Berikut penjelasan iNews.id dari berbagai sumber terkait fakta-fakta pendaki Brasil jatuh di Gunung Rinjani:
Pada Sabtu pagi, 21 Juni 2025, Juliana Marins bersama rombongan pendaki yang dipandu oleh seorang guide lokal memulai perjalanan menuju puncak Gunung Rinjani dari pos pendakian Sembalun. Juliana diketahui mengalami kelelahan dan sempat meminta waktu istirahat. Namun, karena jadwal pendakian yang ketat dan cuaca yang tidak menentu, rombongan melanjutkan perjalanan.
Sekitar pukul 06.30 WITA, Juliana terjatuh ke jurang yang curam di dekat Danau Segara Anak. Lokasi jatuh berada di lereng yang memiliki kemiringan hampir 70 derajat dengan permukaan berbatu dan pasir yang sangat licin. Rombongan segera melaporkan kejadian tersebut ke pos SAR terdekat, dan proses pencarian pun dimulai dengan cepat.
Gunung Rinjani merupakan gunung berapi tertinggi kedua di Indonesia dengan ketinggian mencapai 3.726 meter di atas permukaan laut. Medan pendakian yang ekstrem dan cuaca yang tidak menentu sering menjadi tantangan besar bagi para pendaki.
Lokasi jatuhnya Juliana berada di sekitar kawah Danau Segara Anak yang memiliki lereng curam dan kondisi tanah yang mudah longsor. Suhu udara saat kejadian diperkirakan mencapai 5-10 derajat Celsius dengan angin kencang yang menambah risiko bagi proses evakuasi.
Selain itu, jarak dari pos terdekat ke lokasi jatuh sekitar 3 kilometer dengan jalur yang sulit dilalui.
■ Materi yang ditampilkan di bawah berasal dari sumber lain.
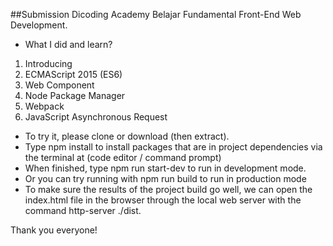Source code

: ##Submission Dicoding Academy Belajar Fundamental Front-End Web Development.

- What I did and learn?

1. Introducing
2. ECMAScript 2015 (ES6)
3. Web Component
4. Node Package Manager
5. Webpack
6. JavaScript Asynchronous Request

- To try it, please clone or download (then extract).
- Type npm install to install packages that are in project dependencies via the terminal at (code editor / command prompt)
- When finished, type npm run start-dev to run in development mode.
- Or you can try running with npm run build to run in production mode
- To make sure the results of the project build go well, we can open the index.html file in the browser through the local web server with the command http-server ./dist.

Thank you everyone!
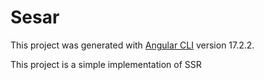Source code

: # Sesar

This project was generated with [Angular CLI](https://github.com/angular/angular-cli) version 17.2.2.

This project is a simple implementation of SSR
Tim SAR gabungan yang terdiri dari Basarnas, TNI, Polri, Balai Taman Nasional Gunung Rinjani (BTNGR), serta relawan dan porter lokal langsung dikerahkan. Mereka menggunakan peralatan khusus seperti tali pengaman, alat komunikasi radio, dan drone thermal untuk mencari keberadaan Juliana.
Drone thermal berhasil mendeteksi keberadaan korban pada Senin pagi, 23 Juni 2025, di kedalaman sekitar 400 meter dari titik jatuh. Sayangnya, Juliana ditemukan dalam kondisi tidak bernyawa. Tim evakuasi kemudian merencanakan operasi penyelamatan jasad dengan mempertimbangkan faktor keamanan bagi para penyelamat.
Evakuasi dilakukan secara bertahap dengan menggunakan teknik rappelling dan pengangkatan secara manual. Helikopter juga disiapkan untuk evakuasi udara, namun medan yang sempit dan cuaca buruk membatasi penggunaannya. Setelah hampir tiga hari bekerja keras, tim SAR berhasil mengevakuasi jasad Juliana ke pos pendakian.